#### TASK ITEM:
Look through the listing below and report every line that contains "default".

#### DATA SUPPLIED:
★ ★ ★ ★ ★

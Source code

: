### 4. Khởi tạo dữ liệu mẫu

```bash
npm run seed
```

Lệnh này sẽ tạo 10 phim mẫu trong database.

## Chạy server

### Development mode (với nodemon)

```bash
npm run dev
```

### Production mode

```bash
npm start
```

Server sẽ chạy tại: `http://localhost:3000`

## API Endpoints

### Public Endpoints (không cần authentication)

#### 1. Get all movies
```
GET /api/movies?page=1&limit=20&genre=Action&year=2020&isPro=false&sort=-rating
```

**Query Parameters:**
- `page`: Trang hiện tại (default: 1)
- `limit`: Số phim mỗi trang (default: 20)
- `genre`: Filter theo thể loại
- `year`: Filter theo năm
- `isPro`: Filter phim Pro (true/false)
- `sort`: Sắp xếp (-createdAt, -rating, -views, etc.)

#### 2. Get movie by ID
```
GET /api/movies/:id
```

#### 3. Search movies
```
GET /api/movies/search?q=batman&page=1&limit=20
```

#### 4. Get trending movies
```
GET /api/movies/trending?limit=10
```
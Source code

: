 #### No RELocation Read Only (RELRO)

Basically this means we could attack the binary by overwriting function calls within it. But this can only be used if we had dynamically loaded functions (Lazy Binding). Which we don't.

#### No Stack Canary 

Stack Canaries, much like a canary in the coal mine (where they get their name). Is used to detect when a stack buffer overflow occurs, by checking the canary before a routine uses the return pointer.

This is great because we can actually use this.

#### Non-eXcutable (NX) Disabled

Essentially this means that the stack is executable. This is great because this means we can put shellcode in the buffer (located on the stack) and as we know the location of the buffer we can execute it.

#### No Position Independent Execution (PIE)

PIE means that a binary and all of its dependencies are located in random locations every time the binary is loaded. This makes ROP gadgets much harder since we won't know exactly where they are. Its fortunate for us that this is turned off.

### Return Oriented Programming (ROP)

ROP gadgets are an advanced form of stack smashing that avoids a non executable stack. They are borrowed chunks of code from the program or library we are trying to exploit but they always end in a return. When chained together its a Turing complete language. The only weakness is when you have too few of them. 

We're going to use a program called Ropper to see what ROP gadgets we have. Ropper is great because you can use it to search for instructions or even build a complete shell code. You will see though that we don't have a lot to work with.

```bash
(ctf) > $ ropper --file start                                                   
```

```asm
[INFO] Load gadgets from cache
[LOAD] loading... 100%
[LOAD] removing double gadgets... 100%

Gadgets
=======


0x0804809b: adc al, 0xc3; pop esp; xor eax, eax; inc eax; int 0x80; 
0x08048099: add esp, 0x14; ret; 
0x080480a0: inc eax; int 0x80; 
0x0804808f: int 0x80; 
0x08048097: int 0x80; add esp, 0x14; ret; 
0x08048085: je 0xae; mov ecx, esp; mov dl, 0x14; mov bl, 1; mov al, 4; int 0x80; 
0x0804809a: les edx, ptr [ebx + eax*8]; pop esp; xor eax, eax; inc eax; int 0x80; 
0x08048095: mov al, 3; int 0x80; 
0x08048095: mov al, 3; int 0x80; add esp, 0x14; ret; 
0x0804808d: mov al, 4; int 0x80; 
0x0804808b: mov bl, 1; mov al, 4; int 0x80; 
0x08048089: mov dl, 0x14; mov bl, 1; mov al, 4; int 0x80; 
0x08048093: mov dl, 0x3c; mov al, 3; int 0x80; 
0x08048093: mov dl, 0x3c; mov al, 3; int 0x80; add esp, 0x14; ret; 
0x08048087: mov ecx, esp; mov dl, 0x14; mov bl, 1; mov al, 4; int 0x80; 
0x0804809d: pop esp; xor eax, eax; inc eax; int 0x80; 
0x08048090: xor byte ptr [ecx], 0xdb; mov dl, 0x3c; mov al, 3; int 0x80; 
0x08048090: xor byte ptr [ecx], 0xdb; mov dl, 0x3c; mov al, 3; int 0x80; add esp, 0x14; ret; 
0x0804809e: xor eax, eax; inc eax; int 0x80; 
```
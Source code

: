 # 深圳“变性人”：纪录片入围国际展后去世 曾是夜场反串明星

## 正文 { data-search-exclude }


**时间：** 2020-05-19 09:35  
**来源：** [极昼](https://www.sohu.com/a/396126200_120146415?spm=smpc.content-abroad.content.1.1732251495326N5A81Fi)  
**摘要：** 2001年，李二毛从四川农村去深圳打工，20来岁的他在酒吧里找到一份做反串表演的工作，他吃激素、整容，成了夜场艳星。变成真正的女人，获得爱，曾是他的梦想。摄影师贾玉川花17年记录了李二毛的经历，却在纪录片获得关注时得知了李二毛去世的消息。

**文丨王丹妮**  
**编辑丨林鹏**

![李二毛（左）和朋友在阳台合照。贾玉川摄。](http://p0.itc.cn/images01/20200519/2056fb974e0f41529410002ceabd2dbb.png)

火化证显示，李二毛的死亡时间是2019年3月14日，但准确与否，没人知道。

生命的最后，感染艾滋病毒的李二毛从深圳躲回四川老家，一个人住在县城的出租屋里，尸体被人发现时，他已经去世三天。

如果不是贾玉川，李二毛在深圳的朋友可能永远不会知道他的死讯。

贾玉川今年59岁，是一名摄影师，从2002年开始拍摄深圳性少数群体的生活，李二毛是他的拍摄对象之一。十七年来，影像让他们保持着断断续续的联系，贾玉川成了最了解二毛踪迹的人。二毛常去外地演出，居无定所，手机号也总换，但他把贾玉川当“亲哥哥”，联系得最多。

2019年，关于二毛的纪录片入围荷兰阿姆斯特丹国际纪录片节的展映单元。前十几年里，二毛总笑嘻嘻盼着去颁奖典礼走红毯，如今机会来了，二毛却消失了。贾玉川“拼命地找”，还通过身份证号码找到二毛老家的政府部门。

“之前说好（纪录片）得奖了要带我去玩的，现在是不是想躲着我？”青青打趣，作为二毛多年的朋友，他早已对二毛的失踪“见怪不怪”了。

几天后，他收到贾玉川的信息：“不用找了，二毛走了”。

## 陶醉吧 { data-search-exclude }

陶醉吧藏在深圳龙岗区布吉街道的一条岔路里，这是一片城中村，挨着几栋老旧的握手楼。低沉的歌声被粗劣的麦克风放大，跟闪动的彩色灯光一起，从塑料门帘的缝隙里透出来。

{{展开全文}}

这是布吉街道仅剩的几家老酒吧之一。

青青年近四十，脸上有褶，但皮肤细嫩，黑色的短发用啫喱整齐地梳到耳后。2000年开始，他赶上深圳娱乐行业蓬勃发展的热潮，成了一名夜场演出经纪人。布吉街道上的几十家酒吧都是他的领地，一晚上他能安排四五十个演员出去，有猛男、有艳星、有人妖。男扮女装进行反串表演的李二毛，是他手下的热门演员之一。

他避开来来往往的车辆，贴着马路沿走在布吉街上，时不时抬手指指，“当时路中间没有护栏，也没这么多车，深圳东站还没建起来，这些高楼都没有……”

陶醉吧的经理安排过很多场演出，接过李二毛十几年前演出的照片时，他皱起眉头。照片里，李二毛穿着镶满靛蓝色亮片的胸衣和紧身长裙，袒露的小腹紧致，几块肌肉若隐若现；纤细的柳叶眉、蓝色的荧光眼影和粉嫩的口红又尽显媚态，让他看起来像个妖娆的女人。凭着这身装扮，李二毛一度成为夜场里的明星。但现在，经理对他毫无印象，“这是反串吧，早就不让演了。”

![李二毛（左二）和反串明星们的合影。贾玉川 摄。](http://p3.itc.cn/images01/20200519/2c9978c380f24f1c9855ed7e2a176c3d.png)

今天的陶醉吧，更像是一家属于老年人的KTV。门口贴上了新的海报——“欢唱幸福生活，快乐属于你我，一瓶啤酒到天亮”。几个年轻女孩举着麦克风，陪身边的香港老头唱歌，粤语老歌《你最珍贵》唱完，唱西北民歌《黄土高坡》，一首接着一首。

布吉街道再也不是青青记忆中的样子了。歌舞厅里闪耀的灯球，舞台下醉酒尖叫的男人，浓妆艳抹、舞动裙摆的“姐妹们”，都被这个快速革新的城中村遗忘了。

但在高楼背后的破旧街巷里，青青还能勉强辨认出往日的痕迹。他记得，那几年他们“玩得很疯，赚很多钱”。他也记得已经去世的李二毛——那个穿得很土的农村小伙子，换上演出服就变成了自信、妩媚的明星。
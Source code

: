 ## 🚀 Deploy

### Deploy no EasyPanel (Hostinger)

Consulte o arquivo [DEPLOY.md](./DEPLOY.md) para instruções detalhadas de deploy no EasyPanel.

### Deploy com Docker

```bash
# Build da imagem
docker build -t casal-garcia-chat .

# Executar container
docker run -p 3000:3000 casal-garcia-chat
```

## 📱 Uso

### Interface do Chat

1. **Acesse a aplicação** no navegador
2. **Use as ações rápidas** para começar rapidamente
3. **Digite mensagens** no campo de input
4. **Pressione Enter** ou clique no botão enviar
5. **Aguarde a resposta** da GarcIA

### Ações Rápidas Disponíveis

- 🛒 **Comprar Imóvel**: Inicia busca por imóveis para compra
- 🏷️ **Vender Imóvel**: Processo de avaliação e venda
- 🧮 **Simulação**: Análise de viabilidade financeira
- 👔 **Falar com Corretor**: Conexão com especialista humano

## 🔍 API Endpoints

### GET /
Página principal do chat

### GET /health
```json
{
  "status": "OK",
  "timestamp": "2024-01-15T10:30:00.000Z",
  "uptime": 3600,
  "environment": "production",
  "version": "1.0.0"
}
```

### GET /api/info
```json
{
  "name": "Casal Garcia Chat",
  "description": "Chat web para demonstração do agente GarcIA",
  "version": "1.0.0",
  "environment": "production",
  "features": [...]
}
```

★ ★ ★ ★ ★

#### OUTPUT BELOW:
- `page`: Trang hiện tại (default: 1)
- `limit`: Số phim mỗi trang (default: 20)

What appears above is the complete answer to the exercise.